If you're in the upper Midwest, shoot for planting soybean varieties with 19% oil and 35% protein. That's the message from the United Soybean Board (USB) and the soybean checkoff.

“We're carrying this message to all parts of the soybean industry, from farmers to seed companies and processors,” says USB Secretary Chuck Friedrich, a soybean farmer from Aurora, SD. “As a soybean farmer, I'm asking my seed dealer about top-yielding varieties that match our 19/35 goal. I encourage others to do the same.”

Efforts for this checkoff-funded initiative are focused in Nebraska, Minnesota, Iowa, North Dakota and South Dakota. In recent decades, these states have seen a significant increase in soybean production but, due to geographical and environmental conditions, this area traditionally produces soybeans with lower protein content.

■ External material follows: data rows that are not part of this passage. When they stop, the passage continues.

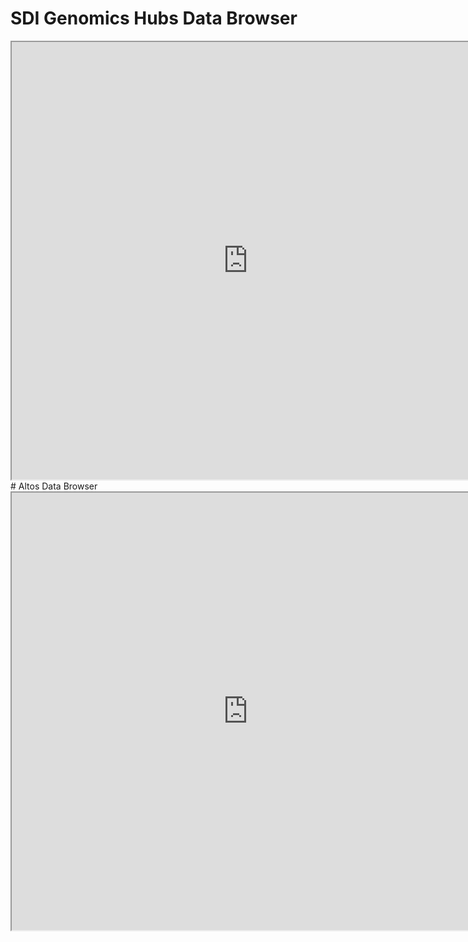 # SDI Genomics Hubs Data Browser

<style>
.embedded-google-sheet {
  width: 150%;
  height: 700px;
}
</style>

<iframe class="embedded-google-sheet" src="https://docs.google.com/spreadsheets/d/1Vn2A84OklJOx75-__XQwf-hBJx42HoT1YpoHuPo2Mo8/?rm=minimal"></iframe>

<br />
# Altos Data Browser

<style>
.embedded-website {
    width: 150%;
    height: 700px;
}
</style>

<iframe class="embedded-website" src="https://databrowser.lab.altoslabs.com/explore/datasets"></iframe>




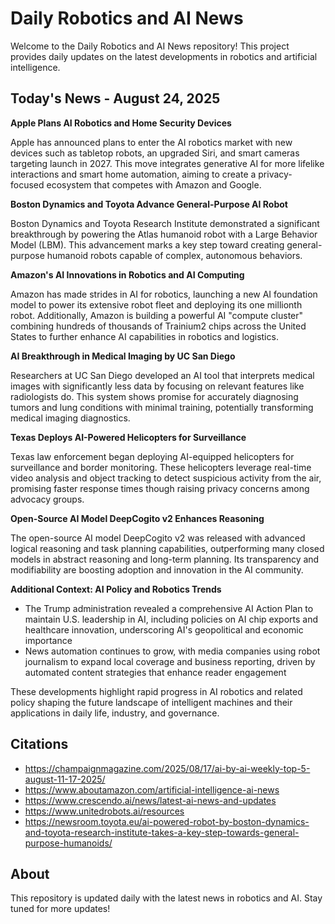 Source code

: # Daily Robotics and AI News

Welcome to the Daily Robotics and AI News repository! This project provides daily updates on the latest developments in robotics and artificial intelligence.

## Today's News - August 24, 2025

**Apple Plans AI Robotics and Home Security Devices**

Apple has announced plans to enter the AI robotics market with new devices such as tabletop robots, an upgraded Siri, and smart cameras targeting launch in 2027. This move integrates generative AI for more lifelike interactions and smart home automation, aiming to create a privacy-focused ecosystem that competes with Amazon and Google.

**Boston Dynamics and Toyota Advance General-Purpose AI Robot**

Boston Dynamics and Toyota Research Institute demonstrated a significant breakthrough by powering the Atlas humanoid robot with a Large Behavior Model (LBM). This advancement marks a key step toward creating general-purpose humanoid robots capable of complex, autonomous behaviors.

**Amazon's AI Innovations in Robotics and AI Computing**

Amazon has made strides in AI for robotics, launching a new AI foundation model to power its extensive robot fleet and deploying its one millionth robot. Additionally, Amazon is building a powerful AI "compute cluster" combining hundreds of thousands of Trainium2 chips across the United States to further enhance AI capabilities in robotics and logistics.

**AI Breakthrough in Medical Imaging by UC San Diego**

Researchers at UC San Diego developed an AI tool that interprets medical images with significantly less data by focusing on relevant features like radiologists do. This system shows promise for accurately diagnosing tumors and lung conditions with minimal training, potentially transforming medical imaging diagnostics.

**Texas Deploys AI-Powered Helicopters for Surveillance**

Texas law enforcement began deploying AI-equipped helicopters for surveillance and border monitoring. These helicopters leverage real-time video analysis and object tracking to detect suspicious activity from the air, promising faster response times though raising privacy concerns among advocacy groups.

**Open-Source AI Model DeepCogito v2 Enhances Reasoning**

The open-source AI model DeepCogito v2 was released with advanced logical reasoning and task planning capabilities, outperforming many closed models in abstract reasoning and long-term planning. Its transparency and modifiability are boosting adoption and innovation in the AI community.

**Additional Context: AI Policy and Robotics Trends**

- The Trump administration revealed a comprehensive AI Action Plan to maintain U.S. leadership in AI, including policies on AI chip exports and healthcare innovation, underscoring AI's geopolitical and economic importance
- News automation continues to grow, with media companies using robot journalism to expand local coverage and business reporting, driven by automated content strategies that enhance reader engagement

These developments highlight rapid progress in AI robotics and related policy shaping the future landscape of intelligent machines and their applications in daily life, industry, and governance.

## Citations

- https://champaignmagazine.com/2025/08/17/ai-by-ai-weekly-top-5-august-11-17-2025/
- https://www.aboutamazon.com/artificial-intelligence-ai-news
- https://www.crescendo.ai/news/latest-ai-news-and-updates
- https://www.unitedrobots.ai/resources
- https://newsroom.toyota.eu/ai-powered-robot-by-boston-dynamics-and-toyota-research-institute-takes-a-key-step-towards-general-purpose-humanoids/

## About

This repository is updated daily with the latest news in robotics and AI. Stay tuned for more updates! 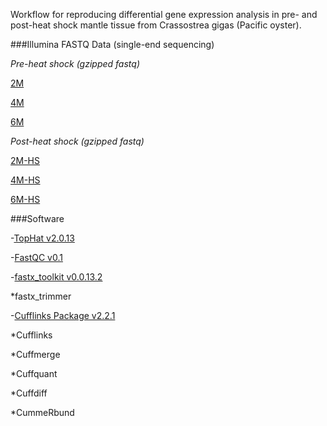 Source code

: Workflow for reproducing differential gene expression analysis in pre- and post-heat shock mantle tissue from Crassostrea gigas (Pacific oyster).

###Illumina FASTQ Data (single-end sequencing)

*Pre-heat shock (gzipped fastq)*

[2M](http://owl.fish.washington.edu/nightingales/C_gigas/2M_AGTCAA_L001_R1_001.fastq.gz)

[4M](http://owl.fish.washington.edu/nightingales/C_gigas/4M_AGTTCC_L001_R1_001.fastq.gz)

[6M](http://owl.fish.washington.edu/nightingales/C_gigas/6M_ATGTCA_L001_R1_001.fastq.gz)

*Post-heat shock (gzipped fastq)*

[2M-HS](http://owl.fish.washington.edu/nightingales/C_gigas/2M-HS_CCGTCC_L001_R1_001.fastq.gz)

[4M-HS](http://owl.fish.washington.edu/nightingales/C_gigas/4M-HS_GTCCGC_L001_R1_001.fastq.gz)

[6M-HS](http://owl.fish.washington.edu/nightingales/C_gigas/6M-HS_GTGAAA_L001_R1_001.fastq.gz)





###Software

-[TopHat v2.0.13](http://ccb.jhu.edu/software/tophat/index.shtml)

-[FastQC v0.1](http://www.bioinformatics.babraham.ac.uk/projects/fastqc/)

-[fastx_toolkit v0.0.13.2](http://hannonlab.cshl.edu/fastx_toolkit/index.html)

*fastx_trimmer

-[Cufflinks Package v2.2.1](http://cole-trapnell-lab.github.io/cufflinks/install/)

*Cufflinks

*Cuffmerge

*Cuffquant

*Cuffdiff

*CummeRbund

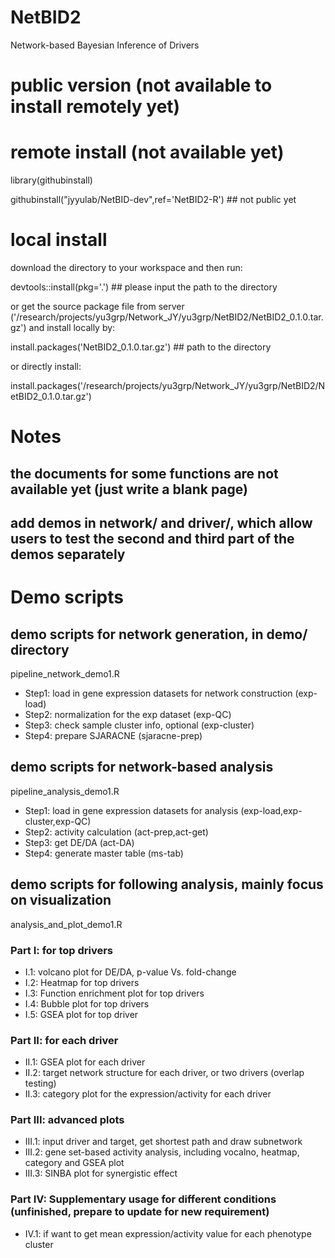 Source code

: # NetBID2
Network-based Bayesian Inference of Drivers

# public version (not available to install remotely yet)

# remote install (not available yet)

library(githubinstall)

githubinstall("jyyulab/NetBID-dev",ref='NetBID2-R') ## not public yet


# local install

download the directory to your workspace and then run:

devtools::install(pkg='.') ## please input the path to the directory

or get the source package file from server ('/research/projects/yu3grp/Network_JY/yu3grp/NetBID2/NetBID2_0.1.0.tar.gz') and install locally by:

install.packages('NetBID2_0.1.0.tar.gz') ## path to the directory

or directly install:

install.packages('/research/projects/yu3grp/Network_JY/yu3grp/NetBID2/NetBID2_0.1.0.tar.gz')

# Notes

## the documents for some functions are not available yet (just write a blank page)
## add demos in network/ and driver/, which allow users to test the second and third part of the demos separately

# Demo scripts
## demo scripts for network generation, in demo/ directory 
pipeline_network_demo1.R
* Step1: load in gene expression datasets for network construction (exp-load)
* Step2: normalization for the exp dataset (exp-QC)
* Step3: check sample cluster info, optional (exp-cluster)
* Step4: prepare SJARACNE (sjaracne-prep)

## demo scripts for network-based analysis
pipeline_analysis_demo1.R
* Step1: load in gene expression datasets for analysis (exp-load,exp-cluster,exp-QC)
* Step2: activity calculation (act-prep,act-get)
* Step3: get DE/DA (act-DA)
* Step4: generate master table (ms-tab)

## demo scripts for following analysis, mainly focus on visualization
analysis_and_plot_demo1.R
### Part I: for top drivers
* I.1: volcano plot for DE/DA, p-value Vs. fold-change
* I.2: Heatmap for top drivers
* I.3: Function enrichment plot for top drivers
* I.4: Bubble plot for top drivers
* I.5: GSEA plot for top driver
### Part II: for each driver
* II.1: GSEA plot for each driver
* II.2: target network structure for each driver, or two drivers (overlap testing)
* II.3: category plot for the expression/activity for each driver
### Part III: advanced plots
* III.1: input driver and target, get shortest path and draw subnetwork
* III.2: gene set-based activity analysis, including vocalno, heatmap, category and GSEA plot
* III.3: SINBA plot for synergistic effect
### Part IV: Supplementary usage for different conditions (unfinished, prepare to update for new requirement)
* IV.1: if want to get mean expression/activity value for each phenotype cluster
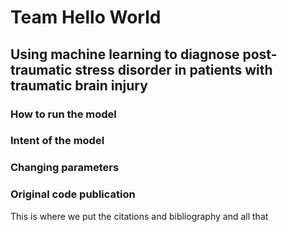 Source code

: # Team Hello World
## Using machine learning to diagnose post-traumatic stress disorder in patients with traumatic brain injury

### How to run the model


### Intent of the model


### Changing parameters


### Original code publication
This is where we put the citations and bibliography and all that
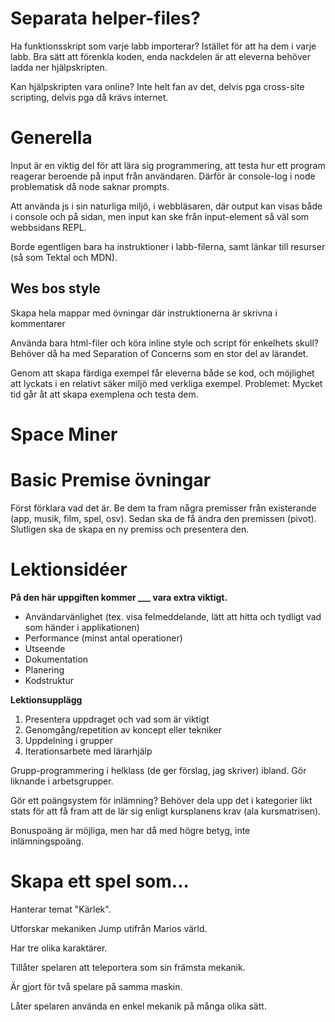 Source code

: # Separata helper-files?

Ha funktionsskript som varje labb importerar?
Istället för att ha dem i varje labb.
Bra sätt att förenkla koden, enda nackdelen är att eleverna behöver ladda ner hjälpskripten.

Kan hjälpskripten vara online?
Inte helt fan av det, delvis pga cross-site scripting, delvis pga då krävs internet.


# Generella

Input är en viktig del för att lära sig programmering, att testa hur ett program reagerar beroende på input från användaren.
Därför är console-log i node problematisk då node saknar prompts.

Att använda js i sin naturliga miljö, i webbläsaren, där output kan visas både i console och på sidan, men input kan ske från input-element så väl som webbsidans REPL.

Borde egentligen bara ha instruktioner i labb-filerna, samt länkar till resurser (så som Tektal och MDN).

## Wes bos style

Skapa hela mappar med övningar där instruktionerna är skrivna i kommentarer

Använda bara html-filer och köra inline style och script för enkelhets skull?
Behöver då ha med Separation of Concerns som en stor del av lärandet.

Genom att skapa färdiga exempel får eleverna både se kod, och möjlighet att lyckats i en relativt säker miljö med verkliga exempel.
Problemet: Mycket tid går åt att skapa exemplena och testa dem.

# Space Miner

# Basic Premise övningar

Först förklara vad det är. Be dem ta fram några premisser från existerande (app, musik, film, spel, osv). Sedan ska de få ändra den premissen (pivot). Slutligen ska de skapa en ny premiss och presentera den.

# Lektionsidéer

**På den här uppgiften kommer \_\_\_ vara extra viktigt.**

- Användarvänlighet (tex. visa felmeddelande, lätt att hitta och tydligt vad som händer i applikationen)
- Performance (minst antal operationer)
- Utseende
- Dokumentation
- Planering
- Kodstruktur

**Lektionsupplägg**

1. Presentera uppdraget och vad som är viktigt
2. Genomgång/repetition av koncept eller tekniker
3. Uppdelning i grupper
4. Iterationsarbete med lärarhjälp

Grupp-programmering i helklass (de ger förslag, jag skriver) ibland. Gör liknande i arbetsgrupper.

Gör ett poängsystem för inlämning? Behöver dela upp det i kategorier likt stats för att få fram att de lär sig enligt kursplanens krav (ala kursmatrisen).

Bonuspoäng är möjliga, men har då med högre betyg, inte inlämningspoäng.

# Skapa ett spel som...

Hanterar temat "Kärlek".

Utforskar mekaniken Jump utifrån Marios värld.

Har tre olika karaktärer.

Tillåter spelaren att teleportera som sin främsta mekanik.

Är gjort för två spelare på samma maskin.

Låter spelaren använda en enkel mekanik på många olika sätt.
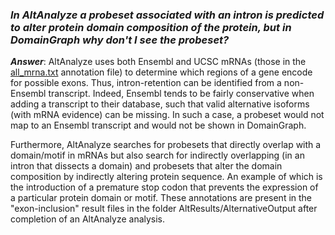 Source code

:### _In AltAnalyze a probeset associated with an intron is predicted to alter protein domain composition of the protein, but in DomainGraph why don't I see the probeset?_ ###

_**Answer**_: AltAnalyze uses both Ensembl and UCSC mRNAs (those in the [all\_mrna.txt](http://hgdownload.cse.ucsc.edu/goldenPath/hg19/database/) annotation file) to determine which regions of a gene encode for possible exons. Thus, intron-retention can be identified from a non-Ensembl transcript. Indeed, Ensembl tends to be fairly conservative when adding a transcript to their database, such that valid alternative isoforms (with mRNA evidence) can be missing. In such a case, a probeset would not map to an Ensembl transcript and would not be shown in DomainGraph.

Furthermore, AltAnalyze searches for probesets that directly overlap with a domain/motif in mRNAs but also search for indirectly overlapping (in an intron that dissects a domain) and probesets that alter the domain composition by indirectly altering protein sequence. An example of which is the introduction of a premature stop codon that prevents the expression of a particular protein domain or motif. These annotations are present in the "exon-inclusion" result files in the folder AltResults/AlternativeOutput after completion of an AltAnalyze analysis. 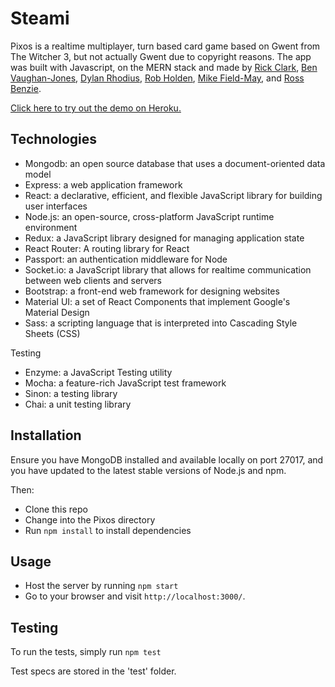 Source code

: # Steami
Pixos is a realtime multiplayer, turn based card game based on Gwent from The Witcher 3, but not actually Gwent due to copyright reasons. The app was built with Javascript, on the MERN stack and made by [Rick Clark](https://github.com/rkclark), [Ben Vaughan-Jones](https://github.com/bvjones), [Dylan Rhodius](https://github.com/dylanrhodius), [Rob Holden](https://github.com/holden4), [Mike Field-May](https://github.com/mikefieldmay), and [Ross Benzie](https://github.com/rossbenzie).

[Click here to try out the demo on Heroku.](http://pixos.herokuapp.com/)

## Technologies

- Mongodb: an open source database that uses a document-oriented data model
- Express: a web application framework
- React: a declarative, efficient, and flexible JavaScript library for building user interfaces
- Node.js: an open-source, cross-platform JavaScript runtime environment
- Redux: a JavaScript library designed for managing application state
- React Router: A routing library for React
- Passport: an authentication middleware for Node
- Socket.io: a JavaScript library that allows for realtime communication between web clients and servers
- Bootstrap: a front-end web framework for designing websites
- Material UI: a set of React Components that implement Google's Material Design
- Sass: a scripting language that is interpreted into Cascading Style Sheets (CSS)


Testing

- Enzyme: a JavaScript Testing utility
- Mocha: a feature-rich JavaScript test framework
- Sinon: a testing library
- Chai: a unit testing library

## Installation

Ensure you have MongoDB installed and available locally on port 27017, and you have updated to the latest stable versions of Node.js and npm.

Then:
- Clone this repo
- Change into the Pixos directory
- Run `npm install` to install dependencies


## Usage

- Host the server by running `npm start`
- Go to your browser and visit `http://localhost:3000/`.

<!-- You should see this button:

![Button Screenshot](http://i.imgur.com/tmpnk0Z.png)

Clicking it will redirect you to the Steam authentication sign in page, hosted by Valve. Signing in will redirect you to the Steami homepage where you will be able to see your Steam profile:

![Homepage Screenshot](http://i.imgur.com/7cP9zh0.png)

To see more information on a particular game, simply click it. You will then see your total time played on the game and all of your completed and outstanding achievements. Mouse over an achievement to see its name and description:

![Gamepage Screenshot](http://i.imgur.com/r1BROYj.png) -->

## Testing

To run the tests, simply run `npm test`

Test specs are stored in the 'test' folder.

“I can't stress enough that low protein levels are environmental and have nothing to do with northern farmers' methods,” says USB economic adviser and soybean processing expert, Richard Galloway. “However, strong-yielding varieties are available in the lower maturities that have the optimum levels of protein and oil that our customers are demanding.”

The soybean checkoff has encouraged processors to reward farmers for growing high protein and oil varieties. Minnesota and South Dakota Soy Processors, AGP, Cargill and CHS Inc. are among the processors that currently offer premiums based on protein and oil content.